Flags of our Fathers

Oct 22, 2006 23:51

Tonight, I decided to go see Flags of our Fathers alone. I was dubious about seeing this movie because the title stinks of a nostalgic, nationalistic sentimentality that makes my skin crawl. I am especially sensitive to the mythologizing of WWII after taking a very intense class on the atomic bombings and other events, which took place around the end of the war. That class taught me to take a very critical look at what the history books say. The parallels between the myths created at the end of that war and the unclear, too-clean-cut stories surrounding recent events such as September 11 and the Iraq invasion make me very dubious of anyone trying to preach a black and white historical truth.

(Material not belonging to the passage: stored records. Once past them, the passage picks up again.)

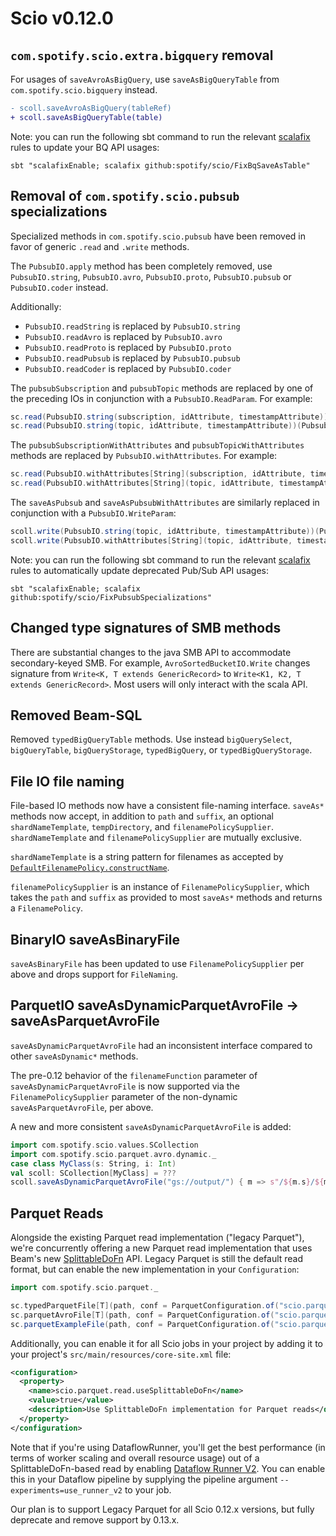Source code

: # Scio v0.12.0

## `com.spotify.scio.extra.bigquery` removal

For usages of `saveAvroAsBigQuery`, use `saveAsBigQueryTable` from `com.spotify.scio.bigquery` instead.

```diff
- scoll.saveAvroAsBigQuery(tableRef)
+ scoll.saveAsBigQueryTable(table)
```

Note: you can run the following sbt command to run the relevant [scalafix](https://scalacenter.github.io/scalafix/docs/developers/tutorial.html#run-the-rule-from-source-code) rules to update your BQ API usages:

```
sbt "scalafixEnable; scalafix github:spotify/scio/FixBqSaveAsTable"
```

## Removal of `com.spotify.scio.pubsub` specializations

Specialized methods in `com.spotify.scio.pubsub` have been removed in favor of generic `.read` and `.write` methods.

The `PubsubIO.apply` method has been completely removed, use `PubsubIO.string`, `PubsubIO.avro`, `PubsubIO.proto`, `PubsubIO.pubsub` or `PubsubIO.coder` instead.

Additionally:

* `PubsubIO.readString` is replaced by `PubsubIO.string`
* `PubsubIO.readAvro` is replaced by `PubsubIO.avro`
* `PubsubIO.readProto` is replaced by `PubsubIO.proto`
* `PubsubIO.readPubsub` is replaced by `PubsubIO.pubsub`
* `PubsubIO.readCoder` is replaced by `PubsubIO.coder`

The `pubsubSubscription` and `pubsubTopic` methods are replaced by one of the preceding IOs in conjunction with a `PubsubIO.ReadParam`. For example:
```scala
sc.read(PubsubIO.string(subscription, idAttribute, timestampAttribute))(PubsubIO.ReadParam(PubsubIO.Subscription))
sc.read(PubsubIO.string(topic, idAttribute, timestampAttribute))(PubsubIO.ReadParam(PubsubIO.Topic))
```

The `pubsubSubscriptionWithAttributes` and `pubsubTopicWithAttributes` methods are replaced by `PubsubIO.withAttributes`. For example:
```scala
sc.read(PubsubIO.withAttributes[String](subscription, idAttribute, timestampAttribute))(PubsubIO.ReadParam(PubsubIO.Subscription))
sc.read(PubsubIO.withAttributes[String](topic, idAttribute, timestampAttribute))(PubsubIO.ReadParam(PubsubIO.Topic))
```

The `saveAsPubsub` and `saveAsPubsubWithAttributes` are similarly replaced in conjunction with a `PubsubIO.WriteParam`:
```scala
scoll.write(PubsubIO.string(topic, idAttribute, timestampAttribute))(PubsubIO.WriteParam())
scoll.write(PubsubIO.withAttributes[String](topic, idAttribute, timestampAttribute))(PubsubIO.WriteParam())
```

Note: you can run the following sbt command to run the relevant [scalafix](https://scalacenter.github.io/scalafix/docs/developers/tutorial.html#run-the-rule-from-source-code) rules to automatically update deprecated Pub/Sub API usages:

```
sbt "scalafixEnable; scalafix github:spotify/scio/FixPubsubSpecializations"
```

## Changed type signatures of SMB methods

There are substantial changes to the java SMB API to accommodate secondary-keyed SMB. 
For example, `AvroSortedBucketIO.Write` changes signature from `Write<K, T extends GenericRecord>` to `Write<K1, K2, T extends GenericRecord>`. Most users will only interact with the scala API.

## Removed Beam-SQL

Removed `typedBigQueryTable` methods. Use instead `bigQuerySelect`, `bigQueryTable`, `bigQueryStorage`, `typedBigQuery`, or `typedBigQueryStorage`.

## File IO file naming

File-based IO methods now have a consistent file-naming interface.
`saveAs*` methods now accept, in addition to `path` and `suffix`, an optional `shardNameTemplate`, `tempDirectory`, and `filenamePolicySupplier`.
`shardNameTemplate` and `filenamePolicySupplier` are mutually exclusive.

`shardNameTemplate` is a string pattern for filenames as accepted by [`DefaultFilenamePolicy.constructName`](https://github.com/apache/beam/blob/master/sdks/java/core/src/main/java/org/apache/beam/sdk/io/DefaultFilenamePolicy.java#L255).

`filenamePolicySupplier` is an instance of `FilenamePolicySupplier`, which takes the `path` and `suffix` as provided to most `saveAs*` methods and returns a `FilenamePolicy`.

## BinaryIO saveAsBinaryFile

`saveAsBinaryFile` has been updated to use `FilenamePolicySupplier` per above and drops support for `FileNaming`.

## ParquetIO saveAsDynamicParquetAvroFile → saveAsParquetAvroFile

`saveAsDynamicParquetAvroFile` had an inconsistent interface compared to other `saveAsDynamic*` methods.

The pre-0.12 behavior of the `filenameFunction` parameter of `saveAsDynamicParquetAvroFile` is now supported via the `FilenamePolicySupplier` parameter of the non-dynamic `saveAsParquetAvroFile`, per above.

A new and more consistent `saveAsDynamicParquetAvroFile` is added:

```scala
import com.spotify.scio.values.SCollection
import com.spotify.scio.parquet.avro.dynamic._
case class MyClass(s: String, i: Int)
val scoll: SCollection[MyClass] = ???
scoll.saveAsDynamicParquetAvroFile("gs://output/") { m => s"/${m.s}/${m.i}"}
```

## Parquet Reads

Alongside the existing Parquet read implementation ("legacy Parquet"), we're concurrently offering a new Parquet read implementation that uses Beam's new [SplittableDoFn](https://beam.apache.org/blog/splittable-do-fn/)
API. Legacy Parquet is still the default read format, but can enable the new implementation in your `Configuration`:

```scala
import com.spotify.scio.parquet._

sc.typedParquetFile[T](path, conf = ParquetConfiguration.of("scio.parquet.read.useSplittableDoFn" -> true))
sc.parquetAvroFile[T](path, conf = ParquetConfiguration.of("scio.parquet.read.useSplittableDoFn" -> true))
sc.parquetExampleFile(path, conf = ParquetConfiguration.of("scio.parquet.read.useSplittableDoFn" -> true))
```

Additionally, you can enable it for all Scio jobs in your project by adding it to your project's `src/main/resources/core-site.xml` file:

```xml
<configuration>
  <property>
    <name>scio.parquet.read.useSplittableDoFn</name>
    <value>true</value>
    <description>Use SplittableDoFn implementation for Parquet reads</description>
  </property>
</configuration>
```

Note that if you're using DataflowRunner, you'll get the best performance (in terms of worker scaling and overall resource usage)
out of a SplittableDoFn-based read by enabling [Dataflow Runner V2](https://cloud.google.com/dataflow/docs/guides/deploying-a-pipeline#dataflow-runner-v2).
You can enable this in your Dataflow pipeline by supplying the pipeline argument `--experiments=use_runner_v2` to your job.

Our plan is to support Legacy Parquet for all Scio 0.12.x versions, but fully deprecate and remove support by 0.13.x.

As a result, I approached this film with a great deal of skepticism.

I must say that I was very surprised. I found the film to be, for the most part, one of the most powerful films about war that I have ever seen. It was conflicted and tortured in the most sincere way. It wove a web of moral dilemmas with no good choices. It dealt more with the lives and emotions of three men caught up in the midst of the sort of myth-making that is simultaneously so destructive and necessary to the formation of national identity.

However, the movie is bookended for about three minutes at the start, and what feels like half an hour at the end by the typical brand of sentimentalist tripe, which pervades so many babyboomers' accounts of their parents' generation. The "my daddy is a hero" epilogue is made all the more rancid by the fact that it follows a movie illustrating the terrible nature of such sentimentalization. This movie is, at the same time, one of the most sincere and most hypocritical portrayals of WWII I have seen.

I am incredibly disturbed by this compulsion we seem to have that requires us to coat anything conflicted and genuine with fabricated saccharine clarity. The film would have been perfect if they had just dealt with the parts set in 1944-5, which were narrated by the veteran. If you go see this film, I would recommend that you walk out as soon as the babyboomer takes over the narration of the story from the vet.